There are no existents, no states, in multiplication and division. You are speaking of different operations – ones you made up, invented, imagined, created in your head.
Because the result of division is the number of elements within each one of the groups. We are counting the number of elements within groups, not the number of elements outside of these groups. When there are no groups, there is nothing to count, therefore, the result is undefined.
Ecmandu this is getting silly. Now everyone is telling you that you are wrong but you are not listening to them. You have to realise
that maths is useless unless there is universal agreement on the function of its axioms and everyone here know this apart from you
The concept of existence Becomesrelevant issue here.
The consciessness which makes meaning manifest in
this context, brings the patent theory of meaning to the fore, thereby ‘existence’ gains meaning.
Which brings to the fore the the idea of 0 as symbolic of nothingness. A nothingness which has a double value: a conceptual nothingness, and a functional nothingness.
How does this relate to consciousness of the void qua nothingness, as a lack of existence?
The significance of this train of thought lies in another difference, but one which subsumed the former, vis: conscience as a self differentiating function, or as a pre-existing field of possibility.

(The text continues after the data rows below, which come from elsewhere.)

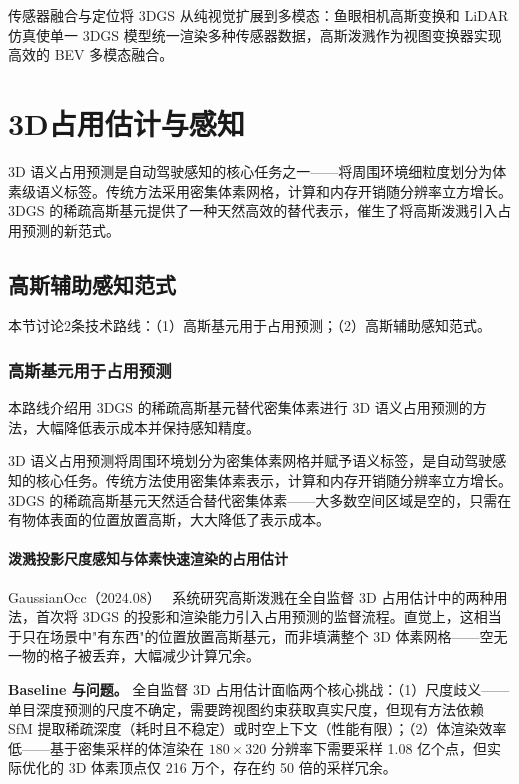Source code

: \begin{takeaway}
传感器融合与定位将 3DGS 从纯视觉扩展到多模态：鱼眼相机高斯变换和 LiDAR 仿真使单一 3DGS 模型统一渲染多种传感器数据，高斯泼溅作为视图变换器实现高效的 BEV 多模态融合。
\end{takeaway}

\section{3D占用估计与感知}
\label{sec:18_5}

3D 语义占用预测是自动驾驶感知的核心任务之一——将周围环境细粒度划分为体素级语义标签。传统方法采用密集体素网格，计算和内存开销随分辨率立方增长。3DGS 的稀疏高斯基元提供了一种天然高效的替代表示，催生了将高斯泼溅引入占用预测的新范式。

\subsection{高斯辅助感知范式}
\label{ss:18_7}

本节讨论2条技术路线：（1）高斯基元用于占用预测；（2）高斯辅助感知范式。

\subsubsection{高斯基元用于占用预测}

本路线介绍用 3DGS 的稀疏高斯基元替代密集体素进行 3D 语义占用预测的方法，大幅降低表示成本并保持感知精度。

3D 语义占用预测将周围环境划分为密集体素网格并赋予语义标签，是自动驾驶感知的核心任务。传统方法使用密集体素表示，计算和内存开销随分辨率立方增长。3DGS 的稀疏高斯基元天然适合替代密集体素——大多数空间区域是空的，只需在有物体表面的位置放置高斯，大大降低了表示成本。

\paragraph{泼溅投影尺度感知与体素快速渲染的占用估计}

GaussianOcc（2024.08）~\cite{2408_11447} 系统研究高斯泼溅在全自监督 3D 占用估计中的两种用法，首次将 3DGS 的投影和渲染能力引入占用预测的监督流程。直觉上，这相当于只在场景中"有东西"的位置放置高斯基元，而非填满整个 3D 体素网格——空无一物的格子被丢弃，大幅减少计算冗余。

\textbf{Baseline 与问题。} 全自监督 3D 占用估计面临两个核心挑战：（1）尺度歧义——单目深度预测的尺度不确定，需要跨视图约束获取真实尺度，但现有方法依赖 SfM 提取稀疏深度（耗时且不稳定）或时空上下文（性能有限）；（2）体渲染效率低——基于密集采样的体渲染在 $180 \times 320$ 分辨率下需要采样 1.08 亿个点，但实际优化的 3D 体素顶点仅 216 万个，存在约 50 倍的采样冗余。

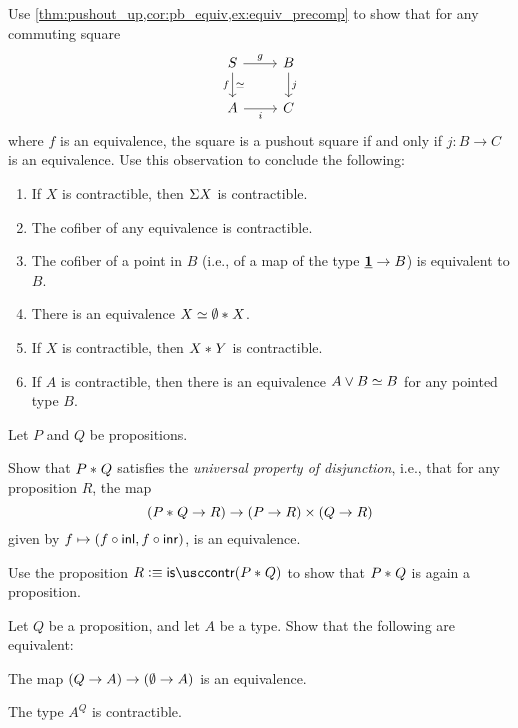 \begin{exercises}
\item \label{ex:pushout_equiv}Use \cref{thm:pushout_up,cor:pb_equiv,ex:equiv_precomp} to show that for any commuting square
\begin{equation*}
\begin{tikzcd}
S \arrow[r,"g"] \arrow[d,swap,"f","{\eqvsym}"'] & B \arrow[d,"j"] \\
A \arrow[r,swap,"i"] & C
\end{tikzcd}
\end{equation*} 
where $f$ is an equivalence, the square is a pushout square if and only if $j:B\to C$ is an equivalence.
Use this observation to conclude the following:
\begin{enumerate}
\item If $X$ is contractible, then $\Sigma X$ is contractible.
\item The cofiber of any equivalence is contractible.
\item The cofiber of a point in $B$ (i.e., of a map of the type $\underline{\mathbf{1}}\to B$) is equivalent to $B$.
\item There is an equivalence $\eqv{X}{\join{\emptyt}{X}}$.
\item If $X$ is contractible, then ${X}\ast_{}{Y}$ is contractible. 
\item If $A$ is contractible, then there is an equivalence $\eqv{A\vee B}{B}$ for any pointed type $B$.
\end{enumerate}
\item \label{ex:join_propositions}Let $P$ and $Q$ be propositions.
\begin{subexenum}
\item Show that ${P}\ast_{}{Q}$ satisfies the \emph{universal property of disjunction}, i.e., that for any proposition $R$, the map
\begin{equation*}
({P}\ast_{}{Q}\to R)\to (P\to R)\times (Q\to R)
\end{equation*}
given by $f\mapsto (f\circ {\mathsf{inl}},f\circ {\mathsf{inr}})$, is an equivalence.
\item Use the proposition $R\defeq\iscontr(\join{P}{Q})$ to show that ${P}\ast_{}{Q}$ is again a proposition.
\end{subexenum}
\item Let $Q$ be a proposition, and let $A$ be a type. Show that the following are equivalent:
\begin{subexenum}
\item The map $(Q\to A)\to(\emptyset\to A)$ is an equivalence.
\item The type $A^Q$ is contractible.

\end{subexenum}
\end{exercises}
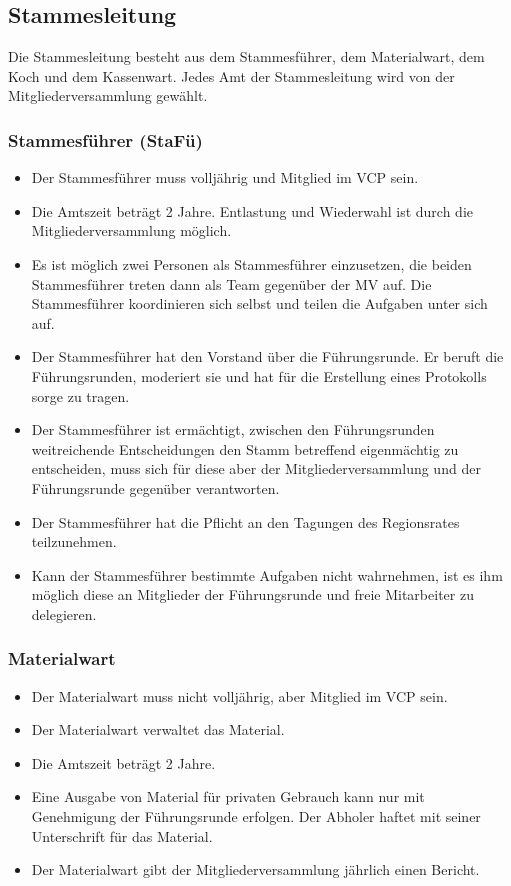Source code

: \documentclass[a4paper]{article}
\begin{document}
    \subsection{Stammesleitung} %
    \label{sub:stammesleitung}
    Die Stammesleitung besteht aus dem Stammesführer, dem Materialwart, dem Koch und dem Kassenwart. Jedes Amt der Stammesleitung wird von der Mitgliederversammlung gewählt.
    \subsubsection{Stammesführer (StaFü)} %
    \label{ssub:stammesfuhrer_stafu}
	\begin{itemize}
		\item Der Stammesführer muss volljährig und Mitglied im VCP sein. 
		\item Die Amtszeit beträgt 2 Jahre. Entlastung und Wiederwahl ist durch die Mitgliederversammlung möglich. 
		\item Es ist möglich zwei Personen als Stammesführer einzusetzen, die beiden Stammesführer treten dann als Team gegenüber der MV auf. Die Stammesführer koordinieren sich selbst und teilen die Aufgaben unter sich auf. 
		\item Der Stammesführer hat den Vorstand über die Führungsrunde. Er beruft die Führungsrunden, moderiert sie und hat für die Erstellung eines Protokolls sorge zu tragen. 
		\item Der Stammesführer ist ermächtigt, zwischen den Führungsrunden weitreichende Entscheidungen den Stamm betreffend eigenmächtig zu entscheiden, muss sich für diese aber der Mitgliederversammlung und der Führungsrunde gegenüber verantworten. 
		\item Der Stammesführer hat die Pflicht an den Tagungen des Regionsrates teilzunehmen. 
		\item Kann der Stammesführer bestimmte Aufgaben nicht wahrnehmen, ist es ihm möglich diese an Mitglieder der Führungsrunde und freie Mitarbeiter zu delegieren. 
	\end{itemize}
    
    \subsubsection{Materialwart} %
    \label{ssub:materialwart}
	\begin{itemize}
		\item Der Materialwart muss nicht volljährig, aber Mitglied im VCP sein. 
		\item Der Materialwart verwaltet das Material. 
		\item Die Amtszeit beträgt 2 Jahre. 
		\item Eine Ausgabe von Material für privaten Gebrauch kann nur mit Genehmigung der Führungsrunde erfolgen. Der Abholer haftet mit seiner Unterschrift für das Material. 
		\item Der Materialwart gibt der Mitgliederversammlung jährlich einen Bericht. 
	\end{itemize}
    
\end{document}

In the later case, the field or whatever you designate it, ‘exists’ prior, not in the temporal sense, of course,
but in the sense of a a shift away from a quantifiable difference.

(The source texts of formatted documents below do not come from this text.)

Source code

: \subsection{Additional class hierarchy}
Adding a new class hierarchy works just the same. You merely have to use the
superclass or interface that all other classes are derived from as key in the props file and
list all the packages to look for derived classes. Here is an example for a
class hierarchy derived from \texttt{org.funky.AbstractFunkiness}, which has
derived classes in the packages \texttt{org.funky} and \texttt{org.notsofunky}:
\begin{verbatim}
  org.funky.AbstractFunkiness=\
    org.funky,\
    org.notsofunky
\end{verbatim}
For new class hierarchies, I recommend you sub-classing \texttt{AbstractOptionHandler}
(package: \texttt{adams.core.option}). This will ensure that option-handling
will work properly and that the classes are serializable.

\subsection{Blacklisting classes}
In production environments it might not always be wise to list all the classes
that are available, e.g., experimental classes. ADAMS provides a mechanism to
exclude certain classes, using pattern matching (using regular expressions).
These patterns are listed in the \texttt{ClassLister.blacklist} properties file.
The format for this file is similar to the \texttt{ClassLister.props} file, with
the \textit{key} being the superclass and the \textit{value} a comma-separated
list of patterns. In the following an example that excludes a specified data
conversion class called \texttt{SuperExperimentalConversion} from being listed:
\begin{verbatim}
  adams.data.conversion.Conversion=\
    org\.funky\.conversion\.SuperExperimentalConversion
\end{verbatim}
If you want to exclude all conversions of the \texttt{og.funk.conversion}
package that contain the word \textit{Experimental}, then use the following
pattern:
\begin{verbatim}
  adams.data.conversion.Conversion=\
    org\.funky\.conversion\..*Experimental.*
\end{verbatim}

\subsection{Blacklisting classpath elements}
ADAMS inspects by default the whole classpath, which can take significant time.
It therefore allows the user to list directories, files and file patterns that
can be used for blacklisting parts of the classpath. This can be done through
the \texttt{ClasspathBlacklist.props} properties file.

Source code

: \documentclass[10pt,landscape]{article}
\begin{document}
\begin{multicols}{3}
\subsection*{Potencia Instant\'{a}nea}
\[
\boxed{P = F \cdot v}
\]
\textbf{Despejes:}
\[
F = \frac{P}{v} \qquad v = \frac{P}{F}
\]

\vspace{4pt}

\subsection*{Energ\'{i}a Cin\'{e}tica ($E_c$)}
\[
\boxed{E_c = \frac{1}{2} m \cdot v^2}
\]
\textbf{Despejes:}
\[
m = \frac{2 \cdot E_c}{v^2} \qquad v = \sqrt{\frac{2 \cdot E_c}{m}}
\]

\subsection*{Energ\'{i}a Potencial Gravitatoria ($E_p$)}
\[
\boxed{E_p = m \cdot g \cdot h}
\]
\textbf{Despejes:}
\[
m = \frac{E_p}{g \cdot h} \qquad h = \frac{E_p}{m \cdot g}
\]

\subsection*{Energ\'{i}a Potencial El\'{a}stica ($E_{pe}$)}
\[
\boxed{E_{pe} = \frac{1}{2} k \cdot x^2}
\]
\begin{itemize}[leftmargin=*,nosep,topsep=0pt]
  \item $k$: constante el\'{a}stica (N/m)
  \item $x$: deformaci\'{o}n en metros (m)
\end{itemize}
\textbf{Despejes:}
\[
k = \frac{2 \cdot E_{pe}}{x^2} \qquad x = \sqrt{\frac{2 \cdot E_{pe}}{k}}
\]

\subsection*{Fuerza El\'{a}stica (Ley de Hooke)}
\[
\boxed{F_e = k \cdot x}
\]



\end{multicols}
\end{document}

This difference is evident in the sharp difference in the awareness of human beings away from animals.
The quanta(fiability) has changed the quality of awareness to a high degree and has progressed to the awareness of the in-it’s self, as a probable field.
In this sense, the idea of 0 , as nothingness, has gained a material substance.

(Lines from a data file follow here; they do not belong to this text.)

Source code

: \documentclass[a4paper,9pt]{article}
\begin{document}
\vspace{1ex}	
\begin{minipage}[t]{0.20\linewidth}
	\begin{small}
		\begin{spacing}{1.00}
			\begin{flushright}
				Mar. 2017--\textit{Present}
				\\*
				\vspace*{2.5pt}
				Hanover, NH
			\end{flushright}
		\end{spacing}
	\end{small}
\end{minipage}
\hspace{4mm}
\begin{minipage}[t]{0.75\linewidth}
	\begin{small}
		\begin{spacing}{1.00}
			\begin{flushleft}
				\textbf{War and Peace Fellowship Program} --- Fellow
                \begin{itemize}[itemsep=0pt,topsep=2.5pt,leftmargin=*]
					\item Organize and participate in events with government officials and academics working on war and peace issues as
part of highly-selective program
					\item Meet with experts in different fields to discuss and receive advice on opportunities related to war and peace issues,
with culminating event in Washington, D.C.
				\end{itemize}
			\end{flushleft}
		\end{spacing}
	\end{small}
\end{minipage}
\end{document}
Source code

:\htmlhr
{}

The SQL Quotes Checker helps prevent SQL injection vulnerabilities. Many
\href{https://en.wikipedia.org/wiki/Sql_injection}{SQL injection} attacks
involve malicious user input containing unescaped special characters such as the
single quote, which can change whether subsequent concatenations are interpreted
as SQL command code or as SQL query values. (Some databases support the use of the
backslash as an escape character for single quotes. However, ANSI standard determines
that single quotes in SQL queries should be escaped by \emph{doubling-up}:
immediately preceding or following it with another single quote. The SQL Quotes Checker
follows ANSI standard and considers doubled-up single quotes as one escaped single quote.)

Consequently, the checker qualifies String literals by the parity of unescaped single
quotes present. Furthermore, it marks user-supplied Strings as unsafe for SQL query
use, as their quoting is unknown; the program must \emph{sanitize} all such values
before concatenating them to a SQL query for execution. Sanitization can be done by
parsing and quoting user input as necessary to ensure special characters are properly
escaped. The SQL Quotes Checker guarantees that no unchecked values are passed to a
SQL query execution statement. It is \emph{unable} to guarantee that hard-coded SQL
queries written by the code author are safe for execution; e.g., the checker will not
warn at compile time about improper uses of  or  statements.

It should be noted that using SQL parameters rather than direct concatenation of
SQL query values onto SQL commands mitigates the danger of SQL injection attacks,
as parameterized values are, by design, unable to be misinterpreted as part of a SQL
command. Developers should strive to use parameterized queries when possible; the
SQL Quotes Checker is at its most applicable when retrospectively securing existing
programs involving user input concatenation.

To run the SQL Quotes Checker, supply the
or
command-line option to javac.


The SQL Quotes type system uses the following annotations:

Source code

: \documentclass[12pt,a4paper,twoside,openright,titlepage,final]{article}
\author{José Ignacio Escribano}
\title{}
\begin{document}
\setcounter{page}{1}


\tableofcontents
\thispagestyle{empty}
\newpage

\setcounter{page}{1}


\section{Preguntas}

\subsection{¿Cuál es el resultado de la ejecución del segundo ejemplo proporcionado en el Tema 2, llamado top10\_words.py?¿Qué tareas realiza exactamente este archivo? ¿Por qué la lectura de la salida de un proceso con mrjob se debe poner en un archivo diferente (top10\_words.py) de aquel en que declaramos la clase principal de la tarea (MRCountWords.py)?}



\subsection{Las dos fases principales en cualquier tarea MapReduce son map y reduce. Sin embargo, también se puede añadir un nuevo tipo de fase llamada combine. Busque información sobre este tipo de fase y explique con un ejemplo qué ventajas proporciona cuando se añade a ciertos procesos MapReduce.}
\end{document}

You can divide by this, but it is always self consuming, and always results with the same result, = 1. It is the most basic logical equation, the law of identity.
I hate to agree with you for the appearance of a necessary presumption, but if you don’t get side-railed, then there is no danger of a misinterpretation.
I’m not a mathematician so bear with my inexperience… but I don’t think that anybody here has actually stipulated which definition of “0” they are working with?
If 0 is understood as a Robinson infinitesimal in non-standard analysis, then 2/0 does indeed equal infinity, and 0/2 does indeed equal 0 (I think. I’m not pretending I understand non-standard analysis - I read about it in a book). On the other hand, if 0 is considered as “the null set”, the expression 0/2 is simply not admissible because the null set does not contain 2 subsets. (In fact you might like to argue, just to be mischievous, that to be divisible by 2, the null set would have to contain three subsets - can you guess why?)
Mathematics is another language altogether, and what you expressed pretty well describes the philosophical underpinnings of the different meanings of 0. Mathematically, 0 deals with value in the abstract, whereas 0=nothingness deals with the
s
ubstantial, philosophical underpinnings of meaning.
So we are in essence speaking in similar subsumed equivalencies.
Ahh… someone with at least a tiny bit of education…
That could be true except to refer to hyperreal numbers requires that one use hyperreal notation or at very least specify such. A variety of hyperreal notations have been offered by pretty well known mathematicians. I have my own notation (for philosophical reasons). And another thing that is required, although unknown to many mathematicians, is logic. Mathematics is a subset of logic and cannot defy logic in its construction without becoming incoherent and useless.
Again, if using proper notation, “0” is undefined because the “degree of 0” isn’t being specified.
0.000…:000 / 2 would still be 0.000…:000
or my own notation:
[0.000…:0R] / 2 = [0.000…:0R] {R == “eternally Remaining amount for sake of non-ending decimals”}.
That is an excellent observation, although I would disagree with your logic.
One cannot divide 2 by a null set, because the statement itself makes no sense (hence is “undefined”). But dividing nothing yields nothing, always. The number of parts requested is irrelevant. Thus;
0/2 = 0, just as standard analysis proposes.